TASK BRIEF —
Using the entries below, show all lines with the string "Sajikan".
─── RECORDS FOR THIS TASK ───
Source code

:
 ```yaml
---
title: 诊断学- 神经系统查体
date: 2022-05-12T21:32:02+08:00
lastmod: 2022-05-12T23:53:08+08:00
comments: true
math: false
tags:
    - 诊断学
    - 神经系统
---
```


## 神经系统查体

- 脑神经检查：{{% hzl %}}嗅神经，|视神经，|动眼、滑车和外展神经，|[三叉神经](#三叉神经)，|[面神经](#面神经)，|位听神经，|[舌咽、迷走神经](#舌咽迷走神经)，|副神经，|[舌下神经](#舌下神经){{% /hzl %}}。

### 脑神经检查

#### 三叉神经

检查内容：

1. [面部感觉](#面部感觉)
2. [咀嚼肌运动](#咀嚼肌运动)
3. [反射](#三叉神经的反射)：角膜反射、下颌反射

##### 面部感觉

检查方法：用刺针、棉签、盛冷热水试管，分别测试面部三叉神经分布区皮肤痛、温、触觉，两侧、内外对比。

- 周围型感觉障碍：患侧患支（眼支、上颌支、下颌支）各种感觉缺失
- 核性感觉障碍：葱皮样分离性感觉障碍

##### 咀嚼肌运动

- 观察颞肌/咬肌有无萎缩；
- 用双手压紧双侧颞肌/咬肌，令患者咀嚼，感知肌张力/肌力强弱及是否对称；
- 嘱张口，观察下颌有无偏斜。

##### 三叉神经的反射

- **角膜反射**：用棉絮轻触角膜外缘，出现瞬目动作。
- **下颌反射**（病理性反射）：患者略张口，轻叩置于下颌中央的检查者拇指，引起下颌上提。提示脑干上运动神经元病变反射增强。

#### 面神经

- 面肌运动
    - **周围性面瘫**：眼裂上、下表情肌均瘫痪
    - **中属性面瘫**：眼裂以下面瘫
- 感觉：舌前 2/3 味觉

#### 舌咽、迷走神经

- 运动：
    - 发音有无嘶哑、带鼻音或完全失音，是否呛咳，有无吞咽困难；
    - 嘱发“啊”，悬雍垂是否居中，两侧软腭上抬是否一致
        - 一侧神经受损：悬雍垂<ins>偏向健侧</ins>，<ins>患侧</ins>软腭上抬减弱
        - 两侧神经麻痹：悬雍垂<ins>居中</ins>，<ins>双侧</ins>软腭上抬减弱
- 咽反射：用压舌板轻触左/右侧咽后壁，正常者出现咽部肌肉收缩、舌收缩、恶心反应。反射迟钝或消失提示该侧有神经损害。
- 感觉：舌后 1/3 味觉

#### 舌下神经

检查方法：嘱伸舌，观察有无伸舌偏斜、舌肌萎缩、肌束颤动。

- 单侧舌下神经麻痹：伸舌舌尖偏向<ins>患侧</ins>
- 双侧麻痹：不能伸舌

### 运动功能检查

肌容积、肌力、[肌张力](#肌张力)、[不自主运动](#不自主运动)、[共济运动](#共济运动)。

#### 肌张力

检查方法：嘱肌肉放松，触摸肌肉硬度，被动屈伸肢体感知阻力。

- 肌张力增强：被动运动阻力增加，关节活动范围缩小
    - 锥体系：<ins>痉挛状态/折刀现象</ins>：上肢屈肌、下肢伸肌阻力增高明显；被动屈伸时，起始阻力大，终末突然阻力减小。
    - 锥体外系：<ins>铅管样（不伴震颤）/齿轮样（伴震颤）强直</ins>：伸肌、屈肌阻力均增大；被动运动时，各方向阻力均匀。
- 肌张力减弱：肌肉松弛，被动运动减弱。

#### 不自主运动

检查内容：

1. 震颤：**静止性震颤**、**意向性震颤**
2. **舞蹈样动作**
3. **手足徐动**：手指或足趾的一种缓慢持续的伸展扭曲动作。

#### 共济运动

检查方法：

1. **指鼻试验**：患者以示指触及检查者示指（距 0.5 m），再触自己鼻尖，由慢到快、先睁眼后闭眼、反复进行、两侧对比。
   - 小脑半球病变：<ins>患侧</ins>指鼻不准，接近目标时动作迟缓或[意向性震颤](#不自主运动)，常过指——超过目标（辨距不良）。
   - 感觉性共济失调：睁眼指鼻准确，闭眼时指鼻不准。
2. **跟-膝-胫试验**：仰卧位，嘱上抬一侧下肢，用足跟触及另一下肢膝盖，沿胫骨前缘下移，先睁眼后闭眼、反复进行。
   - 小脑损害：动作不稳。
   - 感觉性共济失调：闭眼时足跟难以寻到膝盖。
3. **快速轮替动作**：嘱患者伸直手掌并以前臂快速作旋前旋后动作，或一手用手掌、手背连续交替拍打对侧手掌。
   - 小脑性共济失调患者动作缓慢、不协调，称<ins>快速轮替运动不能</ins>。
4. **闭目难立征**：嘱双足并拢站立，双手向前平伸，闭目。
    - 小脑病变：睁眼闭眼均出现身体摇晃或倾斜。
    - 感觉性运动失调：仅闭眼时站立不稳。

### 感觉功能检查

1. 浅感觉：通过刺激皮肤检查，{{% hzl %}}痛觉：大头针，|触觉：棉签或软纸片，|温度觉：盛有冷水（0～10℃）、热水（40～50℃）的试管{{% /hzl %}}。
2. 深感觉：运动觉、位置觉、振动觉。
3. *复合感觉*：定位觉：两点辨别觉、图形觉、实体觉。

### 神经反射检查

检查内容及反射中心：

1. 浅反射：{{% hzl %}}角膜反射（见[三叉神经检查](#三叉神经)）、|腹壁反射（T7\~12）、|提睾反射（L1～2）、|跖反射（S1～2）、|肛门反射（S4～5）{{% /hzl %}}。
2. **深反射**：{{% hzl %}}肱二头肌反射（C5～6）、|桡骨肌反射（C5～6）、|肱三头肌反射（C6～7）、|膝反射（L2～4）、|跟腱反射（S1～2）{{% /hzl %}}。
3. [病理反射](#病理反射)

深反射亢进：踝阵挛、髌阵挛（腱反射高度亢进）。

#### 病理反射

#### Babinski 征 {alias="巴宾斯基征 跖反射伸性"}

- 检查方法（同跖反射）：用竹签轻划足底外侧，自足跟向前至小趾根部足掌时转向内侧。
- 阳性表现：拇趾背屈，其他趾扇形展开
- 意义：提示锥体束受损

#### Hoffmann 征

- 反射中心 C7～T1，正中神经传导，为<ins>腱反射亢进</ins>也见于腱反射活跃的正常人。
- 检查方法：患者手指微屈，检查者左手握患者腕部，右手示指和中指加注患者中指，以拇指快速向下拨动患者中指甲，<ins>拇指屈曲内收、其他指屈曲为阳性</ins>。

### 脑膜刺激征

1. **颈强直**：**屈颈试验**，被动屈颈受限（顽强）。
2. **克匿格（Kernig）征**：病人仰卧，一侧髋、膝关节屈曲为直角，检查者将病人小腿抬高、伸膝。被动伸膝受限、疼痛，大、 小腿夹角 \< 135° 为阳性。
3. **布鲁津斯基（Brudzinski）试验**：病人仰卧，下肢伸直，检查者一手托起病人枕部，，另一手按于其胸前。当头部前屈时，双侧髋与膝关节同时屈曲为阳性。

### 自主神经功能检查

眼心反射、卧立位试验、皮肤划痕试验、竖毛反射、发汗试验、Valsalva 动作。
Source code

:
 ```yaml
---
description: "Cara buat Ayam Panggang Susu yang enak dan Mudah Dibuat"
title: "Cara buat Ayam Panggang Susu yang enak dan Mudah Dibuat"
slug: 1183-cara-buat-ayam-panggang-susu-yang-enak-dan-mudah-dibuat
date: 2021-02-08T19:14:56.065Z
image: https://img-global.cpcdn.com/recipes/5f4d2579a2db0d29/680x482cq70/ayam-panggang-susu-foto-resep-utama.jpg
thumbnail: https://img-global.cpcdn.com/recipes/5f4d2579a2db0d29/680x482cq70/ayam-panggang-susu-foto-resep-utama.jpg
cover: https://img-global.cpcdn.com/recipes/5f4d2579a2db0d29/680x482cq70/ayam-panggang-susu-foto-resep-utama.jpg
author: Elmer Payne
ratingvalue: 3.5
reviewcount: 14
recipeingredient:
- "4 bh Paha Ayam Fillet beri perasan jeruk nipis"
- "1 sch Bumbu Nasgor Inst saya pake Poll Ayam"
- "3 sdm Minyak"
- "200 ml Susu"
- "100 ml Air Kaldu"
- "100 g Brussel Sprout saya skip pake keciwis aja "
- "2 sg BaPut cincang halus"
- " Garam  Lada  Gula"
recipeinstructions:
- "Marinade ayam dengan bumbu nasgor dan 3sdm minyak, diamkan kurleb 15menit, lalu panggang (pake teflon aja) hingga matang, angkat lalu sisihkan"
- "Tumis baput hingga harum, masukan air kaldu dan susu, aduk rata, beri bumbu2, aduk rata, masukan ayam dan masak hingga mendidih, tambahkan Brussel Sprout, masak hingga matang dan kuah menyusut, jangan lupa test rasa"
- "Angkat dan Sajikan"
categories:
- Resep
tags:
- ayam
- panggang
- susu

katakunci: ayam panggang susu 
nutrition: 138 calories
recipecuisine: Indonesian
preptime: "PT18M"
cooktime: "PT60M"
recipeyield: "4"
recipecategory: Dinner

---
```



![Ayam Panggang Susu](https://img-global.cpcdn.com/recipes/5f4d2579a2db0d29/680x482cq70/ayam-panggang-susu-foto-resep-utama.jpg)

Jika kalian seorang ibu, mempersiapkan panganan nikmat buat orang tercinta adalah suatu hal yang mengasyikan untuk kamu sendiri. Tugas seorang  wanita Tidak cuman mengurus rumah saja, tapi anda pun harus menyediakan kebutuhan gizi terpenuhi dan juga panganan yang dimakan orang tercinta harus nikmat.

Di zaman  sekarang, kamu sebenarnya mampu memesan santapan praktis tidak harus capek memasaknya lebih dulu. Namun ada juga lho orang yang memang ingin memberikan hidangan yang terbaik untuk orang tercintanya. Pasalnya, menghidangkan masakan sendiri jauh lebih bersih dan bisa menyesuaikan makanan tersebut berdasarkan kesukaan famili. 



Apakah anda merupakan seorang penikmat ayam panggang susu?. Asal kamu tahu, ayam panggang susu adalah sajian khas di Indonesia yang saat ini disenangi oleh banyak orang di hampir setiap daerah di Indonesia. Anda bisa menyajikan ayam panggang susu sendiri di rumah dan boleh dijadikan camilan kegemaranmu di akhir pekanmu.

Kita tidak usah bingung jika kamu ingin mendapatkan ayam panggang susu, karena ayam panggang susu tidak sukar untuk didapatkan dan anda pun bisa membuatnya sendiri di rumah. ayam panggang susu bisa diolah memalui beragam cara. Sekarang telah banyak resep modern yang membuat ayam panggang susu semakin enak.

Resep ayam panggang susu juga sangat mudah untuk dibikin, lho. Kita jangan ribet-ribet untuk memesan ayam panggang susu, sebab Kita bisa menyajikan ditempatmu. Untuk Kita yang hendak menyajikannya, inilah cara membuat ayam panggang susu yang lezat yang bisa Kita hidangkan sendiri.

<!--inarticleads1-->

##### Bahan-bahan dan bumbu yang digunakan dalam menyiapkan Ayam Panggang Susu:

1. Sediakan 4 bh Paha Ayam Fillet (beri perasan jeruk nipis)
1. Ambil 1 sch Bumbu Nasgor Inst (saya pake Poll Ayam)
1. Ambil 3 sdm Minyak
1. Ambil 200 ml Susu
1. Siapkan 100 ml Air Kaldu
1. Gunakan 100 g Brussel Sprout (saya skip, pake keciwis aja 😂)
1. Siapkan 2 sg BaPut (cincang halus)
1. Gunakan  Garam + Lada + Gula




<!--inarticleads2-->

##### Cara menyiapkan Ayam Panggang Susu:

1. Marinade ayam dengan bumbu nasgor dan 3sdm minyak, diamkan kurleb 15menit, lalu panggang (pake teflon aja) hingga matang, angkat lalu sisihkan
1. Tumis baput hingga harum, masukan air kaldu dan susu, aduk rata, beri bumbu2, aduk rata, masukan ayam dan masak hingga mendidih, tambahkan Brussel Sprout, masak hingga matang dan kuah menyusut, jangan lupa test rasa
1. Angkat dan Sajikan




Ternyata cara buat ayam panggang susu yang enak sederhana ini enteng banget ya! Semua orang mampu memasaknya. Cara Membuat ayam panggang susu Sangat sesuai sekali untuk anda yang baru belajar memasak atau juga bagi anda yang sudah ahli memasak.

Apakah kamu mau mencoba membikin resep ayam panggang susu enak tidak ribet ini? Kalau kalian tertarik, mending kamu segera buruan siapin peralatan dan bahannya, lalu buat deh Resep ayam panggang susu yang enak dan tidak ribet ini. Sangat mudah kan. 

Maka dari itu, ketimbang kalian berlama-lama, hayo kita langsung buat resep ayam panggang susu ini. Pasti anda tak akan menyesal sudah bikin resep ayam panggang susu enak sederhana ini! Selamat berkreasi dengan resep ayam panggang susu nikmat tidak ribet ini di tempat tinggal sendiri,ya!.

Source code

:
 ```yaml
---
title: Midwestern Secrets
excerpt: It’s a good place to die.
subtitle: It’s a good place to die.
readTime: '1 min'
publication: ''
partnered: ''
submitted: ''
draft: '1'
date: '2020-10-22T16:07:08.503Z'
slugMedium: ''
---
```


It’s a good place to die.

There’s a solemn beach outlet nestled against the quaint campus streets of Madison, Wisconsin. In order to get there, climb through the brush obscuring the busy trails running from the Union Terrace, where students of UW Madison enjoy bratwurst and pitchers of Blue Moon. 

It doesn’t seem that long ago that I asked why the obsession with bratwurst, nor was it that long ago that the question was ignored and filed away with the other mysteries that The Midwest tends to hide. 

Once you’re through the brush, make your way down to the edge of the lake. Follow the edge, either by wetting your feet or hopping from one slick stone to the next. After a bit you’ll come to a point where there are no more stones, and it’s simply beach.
───
ANSWER SECTION —
- "Angkat dan Sajikan"
1. Angkat dan Sajikan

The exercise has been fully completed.